Dataset records: Begin

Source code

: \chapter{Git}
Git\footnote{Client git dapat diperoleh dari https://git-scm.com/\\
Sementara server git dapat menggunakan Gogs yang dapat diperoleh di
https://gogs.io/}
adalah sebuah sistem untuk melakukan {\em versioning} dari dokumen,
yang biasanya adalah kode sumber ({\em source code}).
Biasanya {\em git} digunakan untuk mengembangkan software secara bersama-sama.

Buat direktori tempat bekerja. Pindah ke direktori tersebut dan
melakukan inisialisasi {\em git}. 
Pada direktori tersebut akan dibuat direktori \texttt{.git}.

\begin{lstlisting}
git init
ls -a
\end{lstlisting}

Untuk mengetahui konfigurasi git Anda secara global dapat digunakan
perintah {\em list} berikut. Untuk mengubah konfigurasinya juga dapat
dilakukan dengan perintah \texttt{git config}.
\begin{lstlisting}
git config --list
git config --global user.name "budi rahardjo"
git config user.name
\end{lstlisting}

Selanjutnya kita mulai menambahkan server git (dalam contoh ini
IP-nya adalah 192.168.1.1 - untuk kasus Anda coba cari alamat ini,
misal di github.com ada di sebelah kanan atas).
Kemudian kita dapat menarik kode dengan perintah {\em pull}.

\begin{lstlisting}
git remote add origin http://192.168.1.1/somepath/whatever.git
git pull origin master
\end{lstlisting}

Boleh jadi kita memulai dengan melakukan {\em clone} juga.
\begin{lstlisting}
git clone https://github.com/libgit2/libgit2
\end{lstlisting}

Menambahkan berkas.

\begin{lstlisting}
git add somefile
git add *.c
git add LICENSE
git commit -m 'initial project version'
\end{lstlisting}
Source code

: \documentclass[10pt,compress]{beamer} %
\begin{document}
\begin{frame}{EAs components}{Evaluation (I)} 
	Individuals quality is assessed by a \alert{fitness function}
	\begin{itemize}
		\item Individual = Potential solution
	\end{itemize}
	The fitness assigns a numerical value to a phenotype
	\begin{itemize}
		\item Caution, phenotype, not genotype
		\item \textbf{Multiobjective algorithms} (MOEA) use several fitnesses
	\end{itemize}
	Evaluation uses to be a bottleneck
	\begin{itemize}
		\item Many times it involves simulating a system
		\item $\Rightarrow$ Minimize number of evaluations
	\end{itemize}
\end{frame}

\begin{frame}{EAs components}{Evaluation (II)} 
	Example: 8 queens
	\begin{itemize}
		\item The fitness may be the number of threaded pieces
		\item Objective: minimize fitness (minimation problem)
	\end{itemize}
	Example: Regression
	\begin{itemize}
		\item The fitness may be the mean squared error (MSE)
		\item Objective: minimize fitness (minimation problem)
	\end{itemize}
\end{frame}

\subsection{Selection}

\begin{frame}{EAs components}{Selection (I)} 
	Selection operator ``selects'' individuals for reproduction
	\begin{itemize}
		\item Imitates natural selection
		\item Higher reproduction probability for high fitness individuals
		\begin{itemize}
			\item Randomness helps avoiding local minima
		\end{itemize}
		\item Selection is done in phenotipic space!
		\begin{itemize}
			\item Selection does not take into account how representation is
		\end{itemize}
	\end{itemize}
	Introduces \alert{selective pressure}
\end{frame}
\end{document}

Dataset records: End

# [Problem to solve]
In the entries, some lines may contain the word "config". Give how many do, as a number by itself.

# [Result for this task]
4